В эту минуту Лида увидела на соседней скамейке Елизавету Маврикиевну, та смотрела на нее и на слепого светлыми мальчишескими глазами, и тонкие губы ее были сжаты, как в учительской, когда стоял перед ней провинившийся ученик, видно, она была недовольна, что слепой так долго считал свои трешки, и тем, что Лида не нашла ничего лучшего, как гадать в вагоне.
Поезд убавил ход. Мелькнуло множество рельс, вагоны, стоявшие в стороне, в которых жили железнодорожные рабочие, водокачка. Все двинулись к дверям, слепой сунул пачку обветшавших трешек Лиде, сам заторопился. Лида, не считая, сунула трешки в карман, они не вошли в кошелек, и пошла к выходу.
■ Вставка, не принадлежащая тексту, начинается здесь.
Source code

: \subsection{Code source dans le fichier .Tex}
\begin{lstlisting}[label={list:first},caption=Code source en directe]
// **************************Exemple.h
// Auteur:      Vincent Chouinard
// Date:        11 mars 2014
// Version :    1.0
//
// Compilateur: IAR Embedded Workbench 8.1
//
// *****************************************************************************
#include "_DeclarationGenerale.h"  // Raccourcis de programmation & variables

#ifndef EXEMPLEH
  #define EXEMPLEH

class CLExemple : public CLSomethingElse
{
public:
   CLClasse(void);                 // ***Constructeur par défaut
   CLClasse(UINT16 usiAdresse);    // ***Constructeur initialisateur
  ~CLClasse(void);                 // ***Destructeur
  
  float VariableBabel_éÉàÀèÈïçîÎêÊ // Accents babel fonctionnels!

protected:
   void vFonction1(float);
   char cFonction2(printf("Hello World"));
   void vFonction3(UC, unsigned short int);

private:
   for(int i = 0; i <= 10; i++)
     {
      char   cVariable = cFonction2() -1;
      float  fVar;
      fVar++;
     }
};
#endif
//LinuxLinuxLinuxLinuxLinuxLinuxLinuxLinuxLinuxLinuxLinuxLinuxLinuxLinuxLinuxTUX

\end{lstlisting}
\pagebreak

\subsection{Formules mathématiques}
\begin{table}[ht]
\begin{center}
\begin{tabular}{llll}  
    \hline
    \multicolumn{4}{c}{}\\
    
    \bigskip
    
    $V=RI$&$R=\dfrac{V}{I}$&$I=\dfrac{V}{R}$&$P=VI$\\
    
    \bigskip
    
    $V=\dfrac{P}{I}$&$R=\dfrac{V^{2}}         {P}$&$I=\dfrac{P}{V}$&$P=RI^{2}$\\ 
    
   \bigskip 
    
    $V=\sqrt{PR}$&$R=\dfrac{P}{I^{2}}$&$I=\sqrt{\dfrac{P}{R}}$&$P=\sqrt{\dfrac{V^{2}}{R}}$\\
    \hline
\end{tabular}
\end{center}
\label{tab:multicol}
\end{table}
В окне показалось здание вокзала Пермь II. Елизавета Маврикиевна уже стояла далеко впереди у самых дверей. Лида нарочно задержалась.
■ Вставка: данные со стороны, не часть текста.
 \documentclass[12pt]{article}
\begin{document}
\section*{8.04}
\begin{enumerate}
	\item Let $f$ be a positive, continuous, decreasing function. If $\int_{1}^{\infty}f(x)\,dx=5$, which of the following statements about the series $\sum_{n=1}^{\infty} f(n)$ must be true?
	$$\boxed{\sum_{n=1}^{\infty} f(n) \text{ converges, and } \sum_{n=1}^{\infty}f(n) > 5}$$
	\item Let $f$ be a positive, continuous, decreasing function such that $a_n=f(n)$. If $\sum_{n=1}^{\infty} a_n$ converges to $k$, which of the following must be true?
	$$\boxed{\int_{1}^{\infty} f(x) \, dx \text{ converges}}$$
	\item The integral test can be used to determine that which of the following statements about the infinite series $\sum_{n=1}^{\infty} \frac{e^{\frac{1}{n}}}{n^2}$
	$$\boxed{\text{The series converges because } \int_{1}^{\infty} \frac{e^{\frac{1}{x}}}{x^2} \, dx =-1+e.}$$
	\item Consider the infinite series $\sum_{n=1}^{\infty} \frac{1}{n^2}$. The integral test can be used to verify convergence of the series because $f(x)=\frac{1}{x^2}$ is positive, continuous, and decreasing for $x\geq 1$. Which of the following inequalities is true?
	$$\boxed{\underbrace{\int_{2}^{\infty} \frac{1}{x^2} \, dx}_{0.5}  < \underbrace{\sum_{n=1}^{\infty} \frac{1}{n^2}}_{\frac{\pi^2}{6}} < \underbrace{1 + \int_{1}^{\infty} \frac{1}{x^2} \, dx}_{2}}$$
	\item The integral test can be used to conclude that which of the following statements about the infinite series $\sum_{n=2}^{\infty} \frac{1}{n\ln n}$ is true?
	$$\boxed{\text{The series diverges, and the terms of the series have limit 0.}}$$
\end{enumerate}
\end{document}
Трамвай уже ушел. Ждать на остановке не хотелось – вся вымокнешь. Дождь звенел. В лужах вспухали и лопались пузырьки. Пахло мокрой травой. Лида встала под навес. Рядом стоял слепой, тот самый, что гадал ей в вагоне. Было скучно стоять и смотреть, как лопались на воде пузыри. Слепой стоял близко, держал в мокрой руке свою книжку. Взять и спросить: какое письмо, когда придет, от кого? Дать десятку и поскорее уйти.
Дождь перестал. Лида пошла. Звеня, ее догнал трамвай. Надо было подождать на остановке. Но ничего. Сквозь промытое дождем стекло трамвая на нее смотрела Елизавета Маврикиевна и не улыбалась, словно не видела ее.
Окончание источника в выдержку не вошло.